Fig. 7.

Depletion of EMILIN1 from the ECM layer reduces paxillin area and stress fibers in renal epithelial cells. (A) Quantified results showing the paxillin area in HRPTECs on siSHAM or siEMILIN1 ECM during initial binding to the ECM (cultured for 2 h). Shown is mean ± SEM; ***P < 0.001. N = 30 fluorescent images derived from N = 3 samples. (B) Representative immunofluorescence images (400× magnification) of HRPTECs after 2 h of binding on siSHAM or siEMILIN1 ECM and stained for paxillin (green), F-actin (red) and DAPI (blue). Scale bar represents 20 μm (overview image, left) and 5 μm (zoomed-in image, right). Quantified results showing the ZO-1 (C) and F-actin area (D) in HK2 cells cultured to confluency on siSHAM or siEMILIN1 ECM. Shown is mean ± SEM; ***P < 0.001. N = 20 fluorescent Z-stacks derived from N = 4 samples. (E) Representative immunofluorescence Z-stacks (630× magnification) of HK2 cells cultured to confluency (cultured for 48 h) on siSHAM or siEMILIN1 ECM and stained for ZO-1 (green), F-actin (red) and DAPI (blue).
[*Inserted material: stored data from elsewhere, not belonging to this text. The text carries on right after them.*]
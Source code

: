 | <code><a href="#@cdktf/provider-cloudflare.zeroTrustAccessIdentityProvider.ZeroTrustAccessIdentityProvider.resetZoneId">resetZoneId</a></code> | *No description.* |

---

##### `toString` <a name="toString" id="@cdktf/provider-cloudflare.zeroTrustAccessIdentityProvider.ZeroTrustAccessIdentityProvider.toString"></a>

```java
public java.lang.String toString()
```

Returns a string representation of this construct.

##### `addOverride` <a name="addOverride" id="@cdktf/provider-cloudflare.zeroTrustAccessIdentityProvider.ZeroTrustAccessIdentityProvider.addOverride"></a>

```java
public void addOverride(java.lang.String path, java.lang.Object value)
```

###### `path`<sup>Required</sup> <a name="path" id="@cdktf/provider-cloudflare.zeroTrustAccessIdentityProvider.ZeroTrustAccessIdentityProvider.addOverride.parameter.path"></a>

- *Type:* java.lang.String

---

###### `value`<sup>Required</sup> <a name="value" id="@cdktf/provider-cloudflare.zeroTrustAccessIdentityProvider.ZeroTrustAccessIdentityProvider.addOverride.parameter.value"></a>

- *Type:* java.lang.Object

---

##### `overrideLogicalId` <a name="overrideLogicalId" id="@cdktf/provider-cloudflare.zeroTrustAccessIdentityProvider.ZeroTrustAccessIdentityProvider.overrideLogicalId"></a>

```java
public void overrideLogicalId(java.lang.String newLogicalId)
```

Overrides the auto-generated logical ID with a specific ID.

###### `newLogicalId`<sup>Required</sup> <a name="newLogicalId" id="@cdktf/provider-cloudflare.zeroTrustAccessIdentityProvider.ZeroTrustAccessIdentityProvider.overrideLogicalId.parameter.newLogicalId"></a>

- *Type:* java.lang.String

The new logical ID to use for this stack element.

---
Scale bar represents 20 μm (overview image, left) and 5 μm (zoomed-in image, right). (F) Colocalization of paxillin and F-actin in HK2 cells cultured to confluency on siSHAM or siEMILIN1 ECM. Shown is mean ± SEM; *P < 0.05. N ≥ 25 fluorescent Z-stacks, from N ≥ 5 samples. (G) Representative immunofluorescence Z-stacks (630× magnification) of HK2 cells cultured to confluency on siSHAM or siEMILIN1 ECM and stained for paxillin (green), F-actin (red) and DAPI (blue). Colocalization is displayed as yellow. Scale bar represents 15 μm (overview image, left) and 5 μm (zoomed-in image, right). (H) RhoA activation levels in HK2 cells cultured for 48 h on siSHAM or siEMILIN1 ECM. Shown is mean ± SEM; *P < 0.05. N = 5 assays.